The display of teaching collections was practical for obvious reasons and later the teaching museum spread to other fields - for example, the arts. The 17th century marks the beginning of the golden age of the schools of 'beaux-arts'. Painting, sculpture, and architecture were learnt by direct observation and, frequently, imitation, of famous artists. In this period, plaster casts became objects of study both in sculpture and in architecture (Mossière 1996). Similarly to their anatomical and botanical counterparts, the art teaching museums presented originals, reproductions, maquettes, and pedagogical models.
Teaching museums were also created near chemistry laboratories, astronomical observatories and physics cabinets, particularly after the mid 19th century higher education reform. Many established regular opening hours and increased public access, therefore becoming museums in the proper sense of the term. However, even after they "went public", some teaching museums maintained their "teaching appearance" and therefore only attracted highly specialised audiences. Sometimes, teaching museums were absorbed by already existing university museums. As we enter the Enlightenment, the complexity of museums and collections increases and they become more and more difficult to distinguish.

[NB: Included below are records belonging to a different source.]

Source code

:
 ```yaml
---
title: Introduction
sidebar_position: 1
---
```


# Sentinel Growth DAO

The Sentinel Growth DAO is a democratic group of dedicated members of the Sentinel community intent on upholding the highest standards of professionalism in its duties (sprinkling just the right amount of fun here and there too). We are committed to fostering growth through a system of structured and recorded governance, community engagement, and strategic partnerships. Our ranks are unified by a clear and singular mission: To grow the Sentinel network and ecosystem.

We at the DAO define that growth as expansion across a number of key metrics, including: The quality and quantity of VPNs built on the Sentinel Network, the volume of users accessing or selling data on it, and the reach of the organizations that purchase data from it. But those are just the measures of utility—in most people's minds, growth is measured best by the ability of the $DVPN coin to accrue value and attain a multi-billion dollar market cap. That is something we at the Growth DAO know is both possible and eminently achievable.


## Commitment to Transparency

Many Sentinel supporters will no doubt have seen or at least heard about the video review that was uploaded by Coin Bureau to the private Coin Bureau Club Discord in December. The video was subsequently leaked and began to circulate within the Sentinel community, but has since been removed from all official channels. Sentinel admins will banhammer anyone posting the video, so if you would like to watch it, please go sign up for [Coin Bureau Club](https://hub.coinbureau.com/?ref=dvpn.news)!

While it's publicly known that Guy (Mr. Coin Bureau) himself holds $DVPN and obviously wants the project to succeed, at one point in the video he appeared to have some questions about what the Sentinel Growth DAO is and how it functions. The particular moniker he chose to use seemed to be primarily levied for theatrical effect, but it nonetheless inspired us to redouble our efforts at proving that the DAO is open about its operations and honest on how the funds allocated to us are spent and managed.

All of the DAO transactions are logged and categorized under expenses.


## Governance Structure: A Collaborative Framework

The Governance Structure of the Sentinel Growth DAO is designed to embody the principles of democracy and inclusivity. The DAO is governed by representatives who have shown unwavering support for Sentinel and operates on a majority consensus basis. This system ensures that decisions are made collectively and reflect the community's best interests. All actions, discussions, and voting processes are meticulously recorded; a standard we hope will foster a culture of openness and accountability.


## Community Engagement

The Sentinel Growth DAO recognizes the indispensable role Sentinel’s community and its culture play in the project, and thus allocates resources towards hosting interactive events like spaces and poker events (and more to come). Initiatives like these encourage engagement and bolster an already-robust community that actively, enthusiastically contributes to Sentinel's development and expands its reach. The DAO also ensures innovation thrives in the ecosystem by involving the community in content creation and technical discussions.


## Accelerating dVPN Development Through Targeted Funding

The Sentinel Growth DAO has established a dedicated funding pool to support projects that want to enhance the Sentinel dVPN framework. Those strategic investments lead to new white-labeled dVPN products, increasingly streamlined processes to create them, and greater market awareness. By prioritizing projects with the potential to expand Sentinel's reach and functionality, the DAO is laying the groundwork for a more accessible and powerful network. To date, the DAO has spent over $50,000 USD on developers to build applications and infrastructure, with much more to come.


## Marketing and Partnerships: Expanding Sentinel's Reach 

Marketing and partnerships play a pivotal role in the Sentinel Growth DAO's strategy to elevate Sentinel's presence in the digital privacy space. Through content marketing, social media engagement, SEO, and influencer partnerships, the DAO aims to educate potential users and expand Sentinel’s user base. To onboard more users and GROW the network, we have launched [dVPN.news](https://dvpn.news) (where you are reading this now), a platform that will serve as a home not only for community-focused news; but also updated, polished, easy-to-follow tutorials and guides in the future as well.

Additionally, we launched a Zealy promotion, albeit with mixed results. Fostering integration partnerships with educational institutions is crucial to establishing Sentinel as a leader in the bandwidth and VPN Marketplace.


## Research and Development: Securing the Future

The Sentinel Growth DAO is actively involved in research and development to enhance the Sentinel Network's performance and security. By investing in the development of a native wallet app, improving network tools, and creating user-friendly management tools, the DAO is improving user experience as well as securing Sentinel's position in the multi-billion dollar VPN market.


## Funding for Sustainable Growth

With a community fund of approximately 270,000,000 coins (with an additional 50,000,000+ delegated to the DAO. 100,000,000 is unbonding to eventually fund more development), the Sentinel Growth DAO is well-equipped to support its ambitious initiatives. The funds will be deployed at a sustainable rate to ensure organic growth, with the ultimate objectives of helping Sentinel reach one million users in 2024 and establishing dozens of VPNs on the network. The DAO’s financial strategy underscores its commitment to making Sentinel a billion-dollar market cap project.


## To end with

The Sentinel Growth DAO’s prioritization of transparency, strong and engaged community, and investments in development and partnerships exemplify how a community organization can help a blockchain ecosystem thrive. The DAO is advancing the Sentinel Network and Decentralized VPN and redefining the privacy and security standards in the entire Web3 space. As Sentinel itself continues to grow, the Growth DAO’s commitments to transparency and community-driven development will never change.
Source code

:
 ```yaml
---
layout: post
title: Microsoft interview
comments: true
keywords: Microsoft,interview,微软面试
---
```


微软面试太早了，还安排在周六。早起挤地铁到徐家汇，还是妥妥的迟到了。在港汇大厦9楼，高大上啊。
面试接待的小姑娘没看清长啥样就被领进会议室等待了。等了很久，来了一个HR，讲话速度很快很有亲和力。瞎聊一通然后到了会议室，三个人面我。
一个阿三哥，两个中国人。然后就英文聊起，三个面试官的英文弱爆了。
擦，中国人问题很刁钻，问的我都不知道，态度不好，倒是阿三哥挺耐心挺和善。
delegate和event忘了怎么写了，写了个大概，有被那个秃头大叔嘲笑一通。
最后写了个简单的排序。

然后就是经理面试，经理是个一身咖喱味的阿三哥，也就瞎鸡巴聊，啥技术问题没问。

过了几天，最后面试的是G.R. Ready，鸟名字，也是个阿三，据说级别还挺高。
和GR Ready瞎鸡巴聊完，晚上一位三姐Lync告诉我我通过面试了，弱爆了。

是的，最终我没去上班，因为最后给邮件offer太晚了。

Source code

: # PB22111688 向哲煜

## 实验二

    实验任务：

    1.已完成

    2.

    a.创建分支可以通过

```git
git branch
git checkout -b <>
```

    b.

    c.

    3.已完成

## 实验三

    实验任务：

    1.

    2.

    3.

The scholar collection: What is it and when did it appear?
Still around the 16th century, a new landmark appears: the scholar collection. Just as the teaching museum is perhaps the embryo of the university museum, the scholar collection is the embryo of the research collection. Scholar collections prospered in 16th, 17th and 18th century Europe - belonging to learned societies and academies, merchants, princes, etc15. The type that interests us here, however, is the scholar collection closely associated with the university - i.e., gathered by university professors as a result of their own personal and professional interests and simultaneously used for study and teaching. The first was probably assembled by Ulisse Aldrovandi (1527-1605), professor de fossibilus, plantis et animalibus at the University of Bologna (Olmi 2001).
What was so special about these collections, and what is it that makes them embryos of modern research collections? Scholar collections probably represent the first attempt to study and document objects in an organised manner through direct observation and experiment, supported by an increasingly "natural" classification (Ritterbush 1969, Whitehead 1970). Contrary to the wunderkämmer, where reality was symbolically reconstructed, the scholar collection was seen as an instrument for the comprehension, archival and exploration of the world (Whitehead 1970, Olmi 2001, Laurencich-Minelli 2001). In Aldrovandi's collection, for example, works of art were separated from natural objects (Ritterbush 1969) and common objects - like local animals and plants - were also represented (Olmi 2001). However, most authors consider that these did not yet represent 'real' research collections. Mannerism and symmetry in display were still the prevailing organisation criterion (Olmi 2001) and most of the different classification systems16 were based on the living animal and its often amazing behaviour, a tradition that dates back to Pliny and Physiologus (George 2001, Olmi 2001). Research collections, in order to become just that, would have to surpass all symbolism, and in the case of natural history for example, this meant the acceptance of the basic presumption that specimens represented reality as they are (Ritterbush 1969).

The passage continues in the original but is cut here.